Activity
When you return the lines below, go from the first through the line with "クラスターを分析して、特定の", keep them exact, and leave out every picture.

Source texts of formatted documents
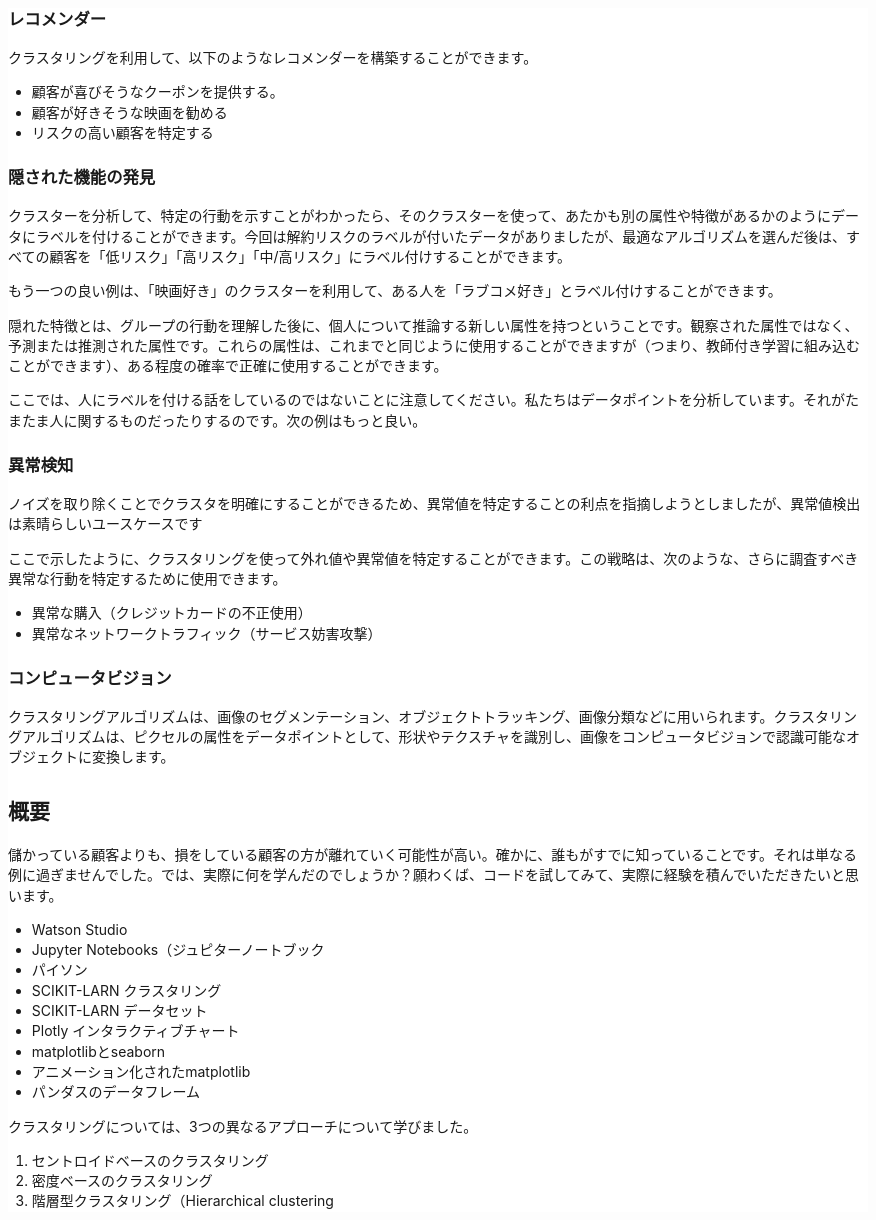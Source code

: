 ### レコメンダー

クラスタリングを利用して、以下のようなレコメンダーを構築することができます。

* 顧客が喜びそうなクーポンを提供する。
* 顧客が好きそうな映画を勧める
* リスクの高い顧客を特定する

### 隠された機能の発見

クラスターを分析して、特定の行動を示すことがわかったら、そのクラスターを使って、あたかも別の属性や特徴があるかのようにデータにラベルを付けることができます。今回は解約リスクのラベルが付いたデータがありましたが、最適なアルゴリズムを選んだ後は、すべての顧客を「低リスク」「高リスク」「中/高リスク」にラベル付けすることができます。

もう一つの良い例は、「映画好き」のクラスターを利用して、ある人を「ラブコメ好き」とラベル付けすることができます。

隠れた特徴とは、グループの行動を理解した後に、個人について推論する新しい属性を持つということです。観察された属性ではなく、予測または推測された属性です。これらの属性は、これまでと同じように使用することができますが（つまり、教師付き学習に組み込むことができます）、ある程度の確率で正確に使用することができます。

ここでは、人にラベルを付ける話をしているのではないことに注意してください。私たちはデータポイントを分析しています。それがたまたま人に関するものだったりするのです。次の例はもっと良い。

### 異常検知

ノイズを取り除くことでクラスタを明確にすることができるため、異常値を特定することの利点を指摘しようとしましたが、異常値検出は素晴らしいユースケースです

ここで示したように、クラスタリングを使って外れ値や異常値を特定することができます。この戦略は、次のような、さらに調査すべき異常な行動を特定するために使用できます。

* 異常な購入（クレジットカードの不正使用）
* 異常なネットワークトラフィック（サービス妨害攻撃）

### コンピュータビジョン

クラスタリングアルゴリズムは、画像のセグメンテーション、オブジェクトトラッキング、画像分類などに用いられます。クラスタリングアルゴリズムは、ピクセルの属性をデータポイントとして、形状やテクスチャを識別し、画像をコンピュータビジョンで認識可能なオブジェクトに変換します。

## 概要

儲かっている顧客よりも、損をしている顧客の方が離れていく可能性が高い。確かに、誰もがすでに知っていることです。それは単なる例に過ぎませんでした。では、実際に何を学んだのでしょうか？願わくば、コードを試してみて、実際に経験を積んでいただきたいと思います。

* Watson Studio
* Jupyter Notebooks（ジュピターノートブック
* パイソン
* SCIKIT-LARN クラスタリング
* SCIKIT-LARN データセット
* Plotly インタラクティブチャート
* matplotlibとseaborn
* アニメーション化されたmatplotlib
* パンダスのデータフレーム

クラスタリングについては、3つの異なるアプローチについて学びました。

1. セントロイドベースのクラスタリング
1. 密度ベースのクラスタリング
1. 階層型クラスタリング（Hierarchical clustering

Worked solution
Source code

: ### レコメンダー

クラスタリングを利用して、以下のようなレコメンダーを構築することができます。

* 顧客が喜びそうなクーポンを提供する。
* 顧客が好きそうな映画を勧める
* リスクの高い顧客を特定する

### 隠された機能の発見

クラスターを分析して、特定の行動を示すことがわかったら、そのクラスターを使って、あたかも別の属性や特徴があるかのようにデータにラベルを付けることができます。今回は解約リスクのラベルが付いたデータがありましたが、最適なアルゴリズムを選んだ後は、すべての顧客を「低リスク」「高リスク」「中/高リスク」にラベル付けすることができます。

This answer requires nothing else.